Going down the listing below, print exactly each line from the one with "2. Login con usuario de control" up to and including the one with "5. Response debe ser exitoso", and skip the rest.

=====

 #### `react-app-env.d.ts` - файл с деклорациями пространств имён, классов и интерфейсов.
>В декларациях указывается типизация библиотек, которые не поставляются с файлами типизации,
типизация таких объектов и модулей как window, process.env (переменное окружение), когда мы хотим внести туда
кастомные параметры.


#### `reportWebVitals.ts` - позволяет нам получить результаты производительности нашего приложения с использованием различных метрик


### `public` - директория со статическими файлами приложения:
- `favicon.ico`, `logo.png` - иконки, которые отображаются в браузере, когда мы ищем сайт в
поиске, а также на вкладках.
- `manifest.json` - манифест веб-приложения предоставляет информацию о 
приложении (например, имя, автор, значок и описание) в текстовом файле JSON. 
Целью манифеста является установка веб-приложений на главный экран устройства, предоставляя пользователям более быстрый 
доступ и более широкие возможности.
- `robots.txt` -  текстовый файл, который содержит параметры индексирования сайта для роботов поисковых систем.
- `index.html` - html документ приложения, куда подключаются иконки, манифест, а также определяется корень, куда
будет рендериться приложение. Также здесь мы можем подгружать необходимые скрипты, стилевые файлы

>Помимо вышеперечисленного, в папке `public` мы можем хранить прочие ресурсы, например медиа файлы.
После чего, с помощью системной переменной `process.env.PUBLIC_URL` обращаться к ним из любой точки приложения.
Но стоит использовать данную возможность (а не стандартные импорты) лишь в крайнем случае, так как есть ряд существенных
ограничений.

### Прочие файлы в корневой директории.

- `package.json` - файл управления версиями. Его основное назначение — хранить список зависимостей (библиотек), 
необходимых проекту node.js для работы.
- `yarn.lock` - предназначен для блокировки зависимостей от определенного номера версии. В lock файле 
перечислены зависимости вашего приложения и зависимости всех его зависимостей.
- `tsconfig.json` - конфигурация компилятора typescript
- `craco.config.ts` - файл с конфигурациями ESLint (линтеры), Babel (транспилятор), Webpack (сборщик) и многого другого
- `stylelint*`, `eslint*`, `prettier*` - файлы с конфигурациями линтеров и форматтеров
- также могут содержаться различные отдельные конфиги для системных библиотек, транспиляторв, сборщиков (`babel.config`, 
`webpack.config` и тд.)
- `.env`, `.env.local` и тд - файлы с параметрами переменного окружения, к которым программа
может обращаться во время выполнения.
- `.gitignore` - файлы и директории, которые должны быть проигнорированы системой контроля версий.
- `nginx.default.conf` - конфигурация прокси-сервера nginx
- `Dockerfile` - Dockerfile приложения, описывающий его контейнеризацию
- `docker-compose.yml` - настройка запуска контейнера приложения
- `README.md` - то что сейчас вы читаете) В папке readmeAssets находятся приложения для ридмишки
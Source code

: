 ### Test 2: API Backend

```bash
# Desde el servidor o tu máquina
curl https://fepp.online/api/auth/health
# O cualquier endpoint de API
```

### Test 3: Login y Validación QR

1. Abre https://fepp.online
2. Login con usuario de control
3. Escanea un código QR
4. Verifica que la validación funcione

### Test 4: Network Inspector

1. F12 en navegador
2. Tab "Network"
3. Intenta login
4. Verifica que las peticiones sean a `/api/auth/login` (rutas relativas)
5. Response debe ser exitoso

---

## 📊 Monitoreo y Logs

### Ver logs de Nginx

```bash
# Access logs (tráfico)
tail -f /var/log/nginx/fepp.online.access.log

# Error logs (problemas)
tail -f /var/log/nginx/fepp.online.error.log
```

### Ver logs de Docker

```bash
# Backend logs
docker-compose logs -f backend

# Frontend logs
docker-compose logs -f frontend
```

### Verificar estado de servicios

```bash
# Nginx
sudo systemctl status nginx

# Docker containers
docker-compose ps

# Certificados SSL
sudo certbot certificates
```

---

=====

Output below:
2. Login con usuario de control
3. Escanea un código QR
4. Verifica que la validación funcione

### Test 4: Network Inspector

1. F12 en navegador
2. Tab "Network"
3. Intenta login
4. Verifica que las peticiones sean a `/api/auth/login` (rutas relativas)
5. Response debe ser exitoso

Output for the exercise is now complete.